Segment Open

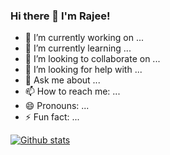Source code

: ### Hi there 👋 I'm Rajee!

- 🔭 I’m currently working on ...
- 🌱 I’m currently learning ...
- 👯 I’m looking to collaborate on ...
- 🤔 I’m looking for help with ...
- 💬 Ask me about ...
- 📫 How to reach me: ...
- 😄 Pronouns: ...
- ⚡ Fun fact: ...

[![Github stats](https://github-readme-stats.vercel.app/api?username=iamrajee)](https://github.com/iamrajee/iamrajee&count_private=true&show_icons=true)
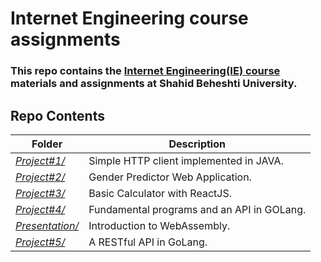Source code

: # Internet Engineering course assignments

### This repo contains the [Internet Engineering(IE) course](https://sbu-ce.github.io/IE-lecture/) materials and assignments at Shahid Beheshti University.


## Repo Contents 

| Folder | Description |
|--|--|
| [*Project#1/*](https://github.com/mohammadhashemii/IE-Assignments/tree/master/Project1/src) | Simple HTTP client implemented in JAVA. |
| [*Project#2/*](https://github.com/mohammadhashemii/IE-Assignments/tree/master/Project2) | Gender Predictor Web Application. |
| [*Project#3/*](https://github.com/mohammadhashemii/IE-Assignments/tree/master/Project3) | Basic Calculator with ReactJS. |
| [*Project#4/*](https://github.com/mohammadhashemii/IE-Assignments/tree/master/Project4) | Fundamental programs and an API in GOLang. |
| [*Presentation/*](https://github.com/mohammadhashemii/IE-Assignments/tree/master/WebAssembly) | Introduction to WebAssembly. |
| [*Project#5/*](https://github.com/mohammadhashemii/IE-Assignments/tree/master/Project5) | A RESTful API in GoLang. |
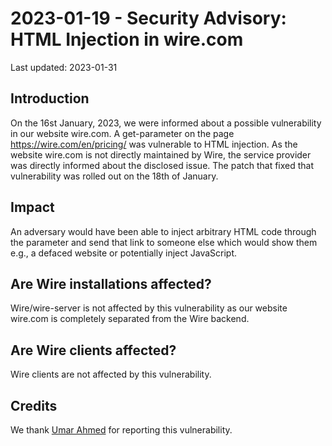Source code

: # 2023-01-19 - Security Advisory: HTML Injection in wire.com

Last updated: 2023-01-31

## Introduction
On the 16st January, 2023, we were informed about a possible vulnerability in our website wire.com. A get-parameter on the page https://wire.com/en/pricing/ was vulnerable to HTML injection. As the website wire.com is not directly maintained by Wire, the service provider was directly informed about the disclosed issue. The patch that fixed that vulnerability was rolled out on the 18th of January.

## Impact
An adversary would have been able to inject arbitrary HTML code through the parameter and send that link to someone else which would show them e.g., a defaced website or potentially inject JavaScript.

## Are Wire installations affected?
Wire/wire-server is not affected by this vulnerability as our website wire.com is completely separated from the Wire backend.

## Are Wire clients affected?
Wire clients are not affected by this vulnerability.

## Credits
We thank [Umar Ahmed](http://linkedin.com/in/theumar9) for reporting this vulnerability.
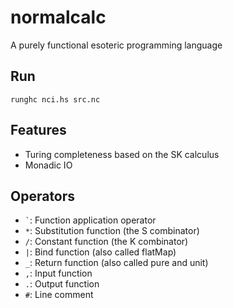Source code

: # normalcalc

A purely functional esoteric programming language

## Run

`runghc nci.hs src.nc`

## Features

- Turing completeness based on the SK calculus
- Monadic IO

## Operators

- `` ` ``: Function application operator
- `*`: Substitution function (the S combinator)
- `/`: Constant function (the K combinator)
- `|`: Bind function (also called flatMap)
- `_`: Return function (also called pure and unit)
- `,`: Input function
- `.`: Output function
- `#`: Line comment
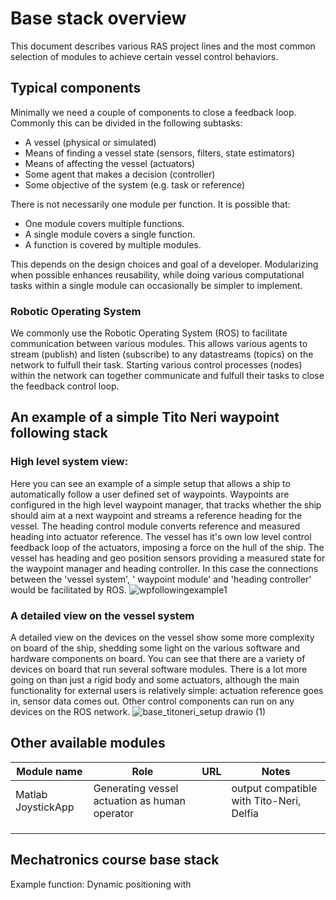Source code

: # Base stack overview
This document describes various RAS project lines and the most common selection of modules to achieve certain vessel control behaviors. 

## Typical components
Minimally we need a couple of components to close a feedback loop. Commonly this can be divided in the following subtasks:
- A vessel (physical or simulated)
- Means of finding a vessel state (sensors, filters, state estimators)
- Means of affecting the vessel (actuators)
- Some agent that makes a decision (controller)
- Some objective of the system (e.g. task or reference)

There is not necessarily one module per function. It is possible that:
- One module covers multiple functions.
- A single module covers a single function.
- A function is covered by multiple modules.


This depends on the design choices and goal of a developer. Modularizing when possible enhances reusability, while doing various computational tasks within a single module can occasionally be simpler to implement.

### Robotic Operating System
We commonly use the Robotic Operating System (ROS) to facilitate communication between various modules. This allows various agents to stream (publish) and listen (subscribe) to any datastreams (topics) on the network to fulfull their task. Starting various control processes (nodes) within the network can together communicate and fulfull their tasks to close the feedback control loop. 

## An example of a simple Tito Neri waypoint following stack
### High level system view:
Here you can see an example of a simple setup that allows a ship to automatically follow a user defined set of waypoints. Waypoints are configured in the high level waypoint manager, that tracks whether the ship should aim at a next waypoint and streams a reference heading for the vessel. The heading control module converts reference and measured heading into actuator reference. The vessel has it's own low level control feedback loop of the actuators, imposing a force on the hull of the ship. The vessel has heading and geo position sensors providing a measured state for the waypoint manager and heading controller. 
In this case the connections between the 'vessel system', ' waypoint module' and 'heading controller' would be facilitated by ROS. 
![wpfollowingexample1](https://user-images.githubusercontent.com/5917472/225710349-5d6e1443-296b-4d88-86a1-1541c927d043.png)


### A detailed view on the vessel system
A detailed view on the devices on the vessel show some more complexity on board of the ship, shedding some light on the various software and hardware components on board. You can see that there are a variety of devices on board that run several software modules. There is a lot more going on than just a rigid body and some actuators, although the main functionality for external users is relatively simple: actuation reference goes in, sensor data comes out. Other control components can run on any devices on the ROS network. 
![base_titoneri_setup drawio (1)](https://user-images.githubusercontent.com/5917472/225702533-7e9da585-7c21-45fe-a4b3-fe410db8400e.png)

## Other available modules

| Module name | Role | URL | Notes |
|-------------|------|-----|-------------------------|
| Matlab JoystickApp| Generating vessel actuation as human operator  |     |output compatible with Tito-Neri, Delfia |
|             |      |     |  |
|             |      |     |  |
|             |      |     |  |


## Mechatronics course base stack
Example function: Dynamic positioning with 
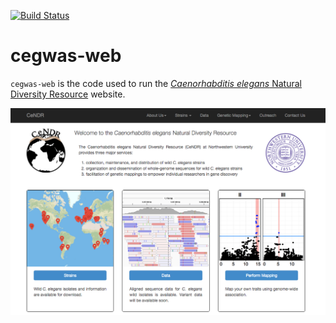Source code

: [![Build Status](https://travis-ci.org/danielecook/Rdatastore.svg?branch=master)](https://travis-ci.org/danielecook/Rdatastore)

# cegwas-web

`cegwas-web` is the code used to run the [_Caenorhabditis elegans_ Natural Diversity Resource](http://www.elegansvariation.org) website.

![cendr website](cendr/static/img/main/screenshot.png)
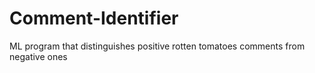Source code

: # Comment-Identifier
ML program that distinguishes positive rotten tomatoes comments from negative ones
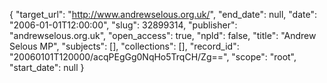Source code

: {
  "target_url": "http://www.andrewselous.org.uk/", 
  "end_date": null, 
  "date": "2006-01-01T12:00:00", 
  "slug": 32899314, 
  "publisher": "andrewselous.org.uk", 
  "open_access": true, 
  "npld": false, 
  "title": "Andrew Selous MP", 
  "subjects": [], 
  "collections": [], 
  "record_id": "20060101T120000/acqPEgGg0NqHo5TrqCH/Zg==", 
  "scope": "root", 
  "start_date": null
}

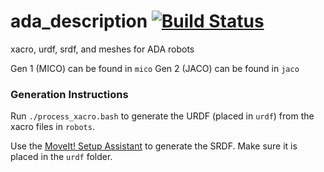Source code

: # ada_description [![Build Status](https://travis-ci.com/personalrobotics/ada_description.svg?token=1MmAniN9fkMcwpRUTdFq&branch=master)](https://travis-ci.com/personalrobotics/ada_description)

xacro, urdf, srdf, and meshes for ADA robots

Gen 1 (MICO) can be found in `mico`
Gen 2 (JACO) can be found in `jaco`

### Generation Instructions

Run `./process_xacro.bash` to generate the URDF (placed in `urdf`) from the xacro files in `robots`.

Use the [MoveIt! Setup Assistant](http://docs.ros.org/en/hydro/api/moveit_setup_assistant/html/doc/tutorial.html#) to generate the SRDF. Make sure it is placed in the `urdf` folder.
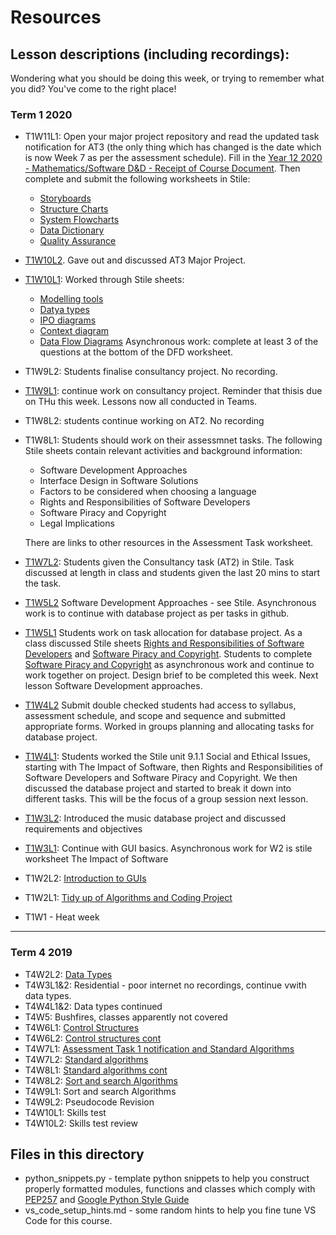 # Resources

## Lesson descriptions (including recordings):

Wondering what you should be doing this week, or trying to remember what you did? You've come to the right place!

### Term 1 2020

* T1W11L1: Open your major project repository and read the updated task notification for AT3 (the only thing which has changed is the date which is now Week 7 as per the assessment schedule). Fill in the [Year 12 2020 -  Mathematics/Software D&D -  Receipt of Course Document](https://forms.office.com/Pages/ResponsePage.aspx?id=muagBYpBwUecJZOHJhv5kXKclPGtCm1KnN__Ww78qZhUOFEySVIxWlZHUEdBSlhOR0RZTzY2U1paMC4u). Then complete and submit the following worksheets in Stile:
   * [Storyboards](https://stileapp.com/au/lessonItems/10358008)
   * [Structure Charts](https://stileapp.com/au/lessonItems/10358007)
   * [System Flowcharts](https://stileapp.com/au/lessonItems/10358005)
   * [Data Dictionary](https://stileapp.com/au/lessonItems/10358006)
   * [Quality Assurance](https://stileapp.com/au/lessonItems/10358001)

* [T1W10L2](https://web.microsoftstream.com/video/8669c61f-cfa5-4d8d-a9f6-1de3651d200e). Gave out and discussed AT3 Major Project.

* [T1W10L1](https://web.microsoftstream.com/video/ef4c9da3-e92c-47f5-8d09-cd4ef68b8fc6): Worked through Stile sheets:
   * [Modelling tools](https://stileapp.com/au/lessonItems/10358004)
   * [Datya types](https://stileapp.com/au/lessonItems/10357998)
   * [IPO diagrams](https://stileapp.com/au/lessonItems/10358011)
   * [Context diagram](https://stileapp.com/au/lessonItems/10358009)
   * [Data Flow Diagrams](https://stileapp.com/au/lessonItems/10358010)
Asynchronous work: complete at least 3 of the questions at the bottom of the DFD worksheet.

* T1W9L2: Students finalise consultancy project. No recording.

* [T1W9L1](https://web.microsoftstream.com/video/8ecbf012-a1de-4d9d-bcde-cabfc0c3f410): continue work on consultancy project. Reminder that thisis due on THu this week. Lessons now all conducted in Teams.

* T1W8L2: students continue working on AT2. No recording

* T1W8L1: Students should work on their assessmnet tasks. The following Stile sheets contain relevant activities and background information:
    * Software Development Approaches
    * Interface Design in Software Solutions
    * Factors to be considered when choosing a language
    * Rights and Responsibilities of Software Developers
    * Software Piracy and Copyright
    * Legal Implications
    
    There are links to other resources in the Assessment Task worksheet.

* [T1W7L2](https://connect.schools.nsw.edu.au/p44ht6ucuqrr/): Students given the Consultancy task (AT2) in Stile. Task discussed at length in class and students given the last 20 mins to start the task.

* [T1W5L2](https://connect.schools.nsw.edu.au/p9adhrbnj32k/) Software Development Approaches - see Stile. Asynchronous work is to continue with database project as per tasks in github.

* [T1W5L1](https://connect.schools.nsw.edu.au/ptn10no6vgzz/) Students work on task allocation for database project. As a class discussed Stile sheets [Rights and Responsibilities of Software Developers](https://stileapp.com/au/lessonItems/10134433) and [Software Piracy and Copyright](https://stileapp.com/au/lessonItems/10134430). Students to complete [Software Piracy and Copyright](https://stileapp.com/au/lessonItems/10134430) as asynchronous work and continue to work together on project. Design brief to be completed this week. Next lesson Software Development approaches.

* [T1W4L2](https://connect.schools.nsw.edu.au/pxh90yz8dvtd/) Submit double checked students had access to syllabus, assessment schedule, and scope and sequence and submitted appropriate forms. Worked in groups planning and allocating tasks for database project.

* [T1W4L1](https://connect.schools.nsw.edu.au/pbjh1ne9r03h/): Students worked the Stile unit 9.1.1 Social and Ethical Issues, starting with The Impact of Software, then Rights and Responsibilities of Software Developers and Software Piracy and Copyright. We then discussed the database project and started to break it down into different tasks. This will be the focus of a group session next lesson.

* [T1W3L2](	https://connect.schools.nsw.edu.au/pvft5fgfkppp/): Introduced the music database project and discussed requirements and objectives

* [T1W3L1](https://connect.schools.nsw.edu.au/per8sawsdaaq/): Continue with GUI basics. Asynchronous work for W2 is stile worksheet The Impact of Software

* T1W2L2: [Introduction to GUIs](https://connect.schools.nsw.edu.au/pdwiam4tbfpd/)

* T1W2L1: [Tidy up of Algorithms and Coding Project](https://connect.schools.nsw.edu.au/pnay1l5i0umn/)

* T1W1 - Heat week

---

### Term 4 2019
* T4W2L2: [Data Types](https://connect.schools.nsw.edu.au/peuau4vkm06u/)
* T4W3L1&2: Residential - poor internet no recordings, continue vwith data types.
* T4W4L1&2: Data types continued
* T4W5: Bushfires, classes apparently not covered
* T4W6L1: [Control Structures](https://connect.schools.nsw.edu.au/p5d38nic69vk/)
* T4W6L2: [Control structures cont](https://connect.schools.nsw.edu.au/pd0sg04ovs6u/)
* T4W7L1: [Assessment Task 1 notification and Standard Algorithms](https://connect.schools.nsw.edu.au/p9037ycqcd98/)
* T4W7L2: [Standard algorithms](https://connect.schools.nsw.edu.au/psjz4a99xxbo/)
* T4W8L1: [Standard algorithms cont](https://connect.schools.nsw.edu.au/ppwngfwktdir/)
* T4W8L2: [Sort and search Algorithms](https://connect.schools.nsw.edu.au/pcm2j5obnklr/)
* T4W9L1: Sort and search Algorithms
* T4W9L2: Pseudocode Revision 
* T4W10L1: Skills test
* T4W10L2: Skills test review


## Files in this directory

* python_snippets.py - template python snippets to help you construct properly formatted modules, functions and classes which comply with [PEP257](https://www.python.org/dev/peps/pep-0008/#id19) and [Google Python Style Guide](https://github.com/google/styleguide/blob/gh-pages/pyguide.md#38-comments-and-docstrings)
* vs_code_setup_hints.md - some random hints to help you fine tune VS Code for this course.
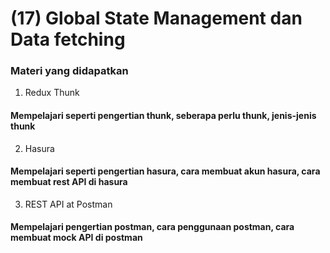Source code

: # (17) Global State Management dan Data fetching

### Materi yang didapatkan

1. Redux Thunk

#### Mempelajari seperti pengertian thunk, seberapa perlu thunk, jenis-jenis thunk

2. Hasura

#### Mempelajari seperti pengertian hasura, cara membuat akun hasura, cara membuat rest API di hasura

3. REST API at Postman

#### Mempelajari pengertian postman, cara penggunaan postman, cara membuat mock API di postman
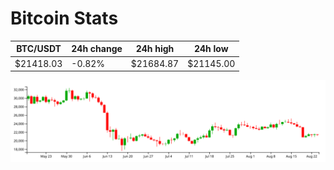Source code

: # Bitcoin Stats

BTC/USDT|24h change|24h high|24h low|
|---|---|---|---|
|$21418.03|-0.82%|$21684.87|$21145.00|

<img src="./chart.svg">
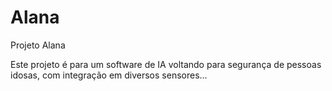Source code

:# Alana
Projeto Alana 

Este projeto é para um software de IA voltando para segurança de pessoas idosas, com integração em diversos sensores...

Segment Closed

# WORK TO BE COMPLETED:
Each line from the material above that mentions the word "scope" needs to be copied.

# FINISHED TASK:
  "scope": "root", 
* [T1W4L2](https://connect.schools.nsw.edu.au/pxh90yz8dvtd/) Submit double checked students had access to syllabus, assessment schedule, and scope and sequence and submitted appropriate forms. Worked in groups planning and allocating tasks for database project.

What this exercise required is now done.